This particular example has three links.

  • An HTML “alternate” link that goes to the original Buzz post.
  • An image “enclosure” link that leads to the Flickr photo.
  • An Atom “replies” link that leads to a feed of replies for the original post.

I care about the alternate and enclosure links, but not about the replies. Now, every entry has an alternate link, but not all of them have enclosure links. I will need to do a little processing to display those links properly, but I don’t want that processing to occur down there in the display section. I like to keep my displays as simple as possible. I’m going to create a Buzz_Entry class to handle the hard work.

The first stab at this class is going to be simple, just adding clearly defined links for the Buzz and any enclosure.

<?php

// Buzz/Entry.class.php
class Buzz_Entry 
{

    function __construct($xml_node) {
        $this->title = $xml_node->title;
        $this->content = $xml_node->content;
        $this->published = $xml_node->published;
        $this->link = null;
        $this->enclosure = array();

        foreach($xml_node->link as $link) {
            switch($link['rel']) {
            case 'alternate':
                $this->link = $link['href'];
                break;
            case 'enclosure':
                $this->enclosure = $link;
                break;
            default:
                break;
            }
        }
    }
}

?>

The newest iteration of the main file builds a collection of Buzz_Entry objects and takes advantage of the new attributes.

<?php

require 'Buzz/Entry.class.php';

function dump($variable) {
    $output = htmlentities(print_r($variable, TRUE));
    return "<pre>$output</pre>";
}

$source = 'buzz.xml';
$buzz = simplexml_load_file($source);
$entries = array();

foreach($buzz->entry as $entry_node) {
    $entry = new Buzz_Entry($entry_node);
    array_push($entries, $entry);
}

// Printing this, because PHP chokes on the '<?xml' Processing Instruction
print '<?xml version="1.0"?>'; 
?>
<!DOCTYPE html 
    PUBLIC "-//W3C//DTD XHTML 1.0 Strict//EN"
    "http://www.w3.org/TR/xhtml1/DTD/xhtml1-strict.dtd">
<html xmlns="http://www.w3.org/1999/xhtml" xml:lang="en" lang="en">
    <head>
        <title>Buzz Stream Test</title>
    </head>
    <body>
        <h1>Buzz Stream Test</h1>
        <?php foreach ($entries as $entry): ?>
            <?php echo $entry->content ?>
            <p><a href="<?php echo $entry->link ?>"><?php echo $entry->published ?></a></p>
            <p><?php echo $entry->title ?></p>
            <?php if ($entry->enclosure): ?>
                <p><a href="<?php echo $entry->enclosure['href']?>"><?php echo $entry->enclosure['title'] ?></a></p>
            <?php endif ?>
        <?php endforeach ?>
    </body>
</html>

Hey look! Now there’s stuff you can click!

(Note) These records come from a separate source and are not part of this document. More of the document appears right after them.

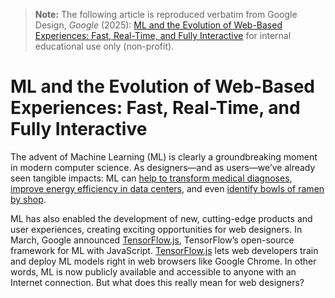 > **Note:** The following article is reproduced verbatim from
> Google Design, *Google* (2025):
> [ML and the Evolution of Web-Based Experiences: Fast, Real-Time, and Fully Interactive](https://design.google/library/fast-real-time-and-fully-interactive-emoji)
> for internal educational use only (non-profit).

# ML and the Evolution of Web-Based Experiences: Fast, Real-Time, and Fully Interactive

The advent of Machine Learning (ML) is clearly a groundbreaking moment in modern computer science. As designers—and as users—we’ve already seen tangible impacts: ML can [help to transform medical diagnoses](https://ai.google/research/teams/brain/healthcare-biosciences), [improve energy efficiency in data centers](https://blog.google/inside-google/infrastructure/safety-first-ai-autonomous-data-center-cooling-and-industrial-control/), and even [identify bowls of ramen by shop](https://www.blog.google/topics/machine-learning/noodle-machine-learning-can-identify-ramen-shop/).

ML has also enabled the development of new, cutting-edge products and user experiences, creating exciting opportunities for web designers. In March, Google announced [TensorFlow.js](https://js.tensorflow.org/), TensorFlow’s open-source framework for ML with JavaScript. [TensorFlow.js](https://js.tensorflow.org/) lets web developers train and deploy ML models right in web browsers like Google Chrome. In other words, ML is now publicly available and accessible to anyone with an Internet connection. But what does this really mean for web designers?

I want to refactor a little bit now, and put that initial logic into a separate file. It’s nice to keep your workplace tidy.

<?php

// Buzz.inc.php

require 'Buzz/Entry.class.php';

/**
 * Prints the guts of a variable as preformatted text.
 */
function dump($variable) {
    $output = htmlentities(print_r($variable, TRUE));
    return "<pre>$output</pre>";
}

/**
 * Creates a collection of Buzz_Entry objects by
 * parsing the Buzz feed found in $source.
 */
function load_buzz($source) {
    $buzz = simplexml_load_file($source);
    $entries = array();

    foreach($buzz->entry as $entry_node) {
        $entry = new Buzz_Entry($entry_node);
        array_push($entries, $entry);
    }

    return $entries;
}

?>

This makes the initial PHP block of the main file simple.

<?php

require 'Buzz.inc.php';
$source = 'buzz.xml';
$entries = load_buzz($source);

// Printing this, because PHP chokes on the '<?xml' Processing Instruction
print '<?xml version="1.0"?>'; 
?>
...

Now that I’ve satisfied my general sense of tidiness for the moment, I want to make the “published” timestamp into something normal people can read.

<?php

class Buzz_Entry 
{
    
    function __construct($xml_node) {
        $this->title = $xml_node->title;
        $this->content = $xml_node->content;

        // For your own formatting options, see:
        //   http://www.php.net/manual/en/function.date.php
        $this->published = date('g:i a, F jS', strtotime($xml_node->published));

        // ...
    }
}

?>

It’s a good idea to set the time zone, especially if your “published” format includes the time. I set mine in Buzz.inc.php.

<?php

// Buzz.inc.php

date_default_timezone_set('America/Los_Angeles');

require 'Buzz/Entry.class.php';
// ...

Now I don’t have to work so hard to figure out when a particular Buzz was posted.

The sock begins

11:22 pm, March 9th

Buzz by Brian Wisti from Flickr

The sock begins

I want to make one more adjustment to the output. The phrase “Buzz by Brian Wisti from X” in every title is redundant. “X” is the important part. Let’s get rid of the title, and replace it with a source.

<?php

// Buzz/Entry.class.php

class Buzz_Entry 
{
    
    function __construct($xml_node) {
        $this->source = str_replace('Buzz by Brian Wisti from ', '', $xml_node->title);
        $this->content = $xml_node->content;
        // ...

I can’t forget to change the reference in the main PHP file.


// ...
<?php foreach ($entries as $entry): ?>
    <?php echo $entry->content ?>
    <p><a href="<?php echo $entry->link ?>"><?php echo $entry->published ?></a></p>
    <p><?php echo $entry->source ?></p>
// ...

Better?

The sock begins

11:22 pm, March 9th

Flickr

The sock begins

Yes. Each entry now has what I consider a comfortable amount of information. Sure, I would love to embed the image into the entry, but that can wait. At least the link to the image is being displayed.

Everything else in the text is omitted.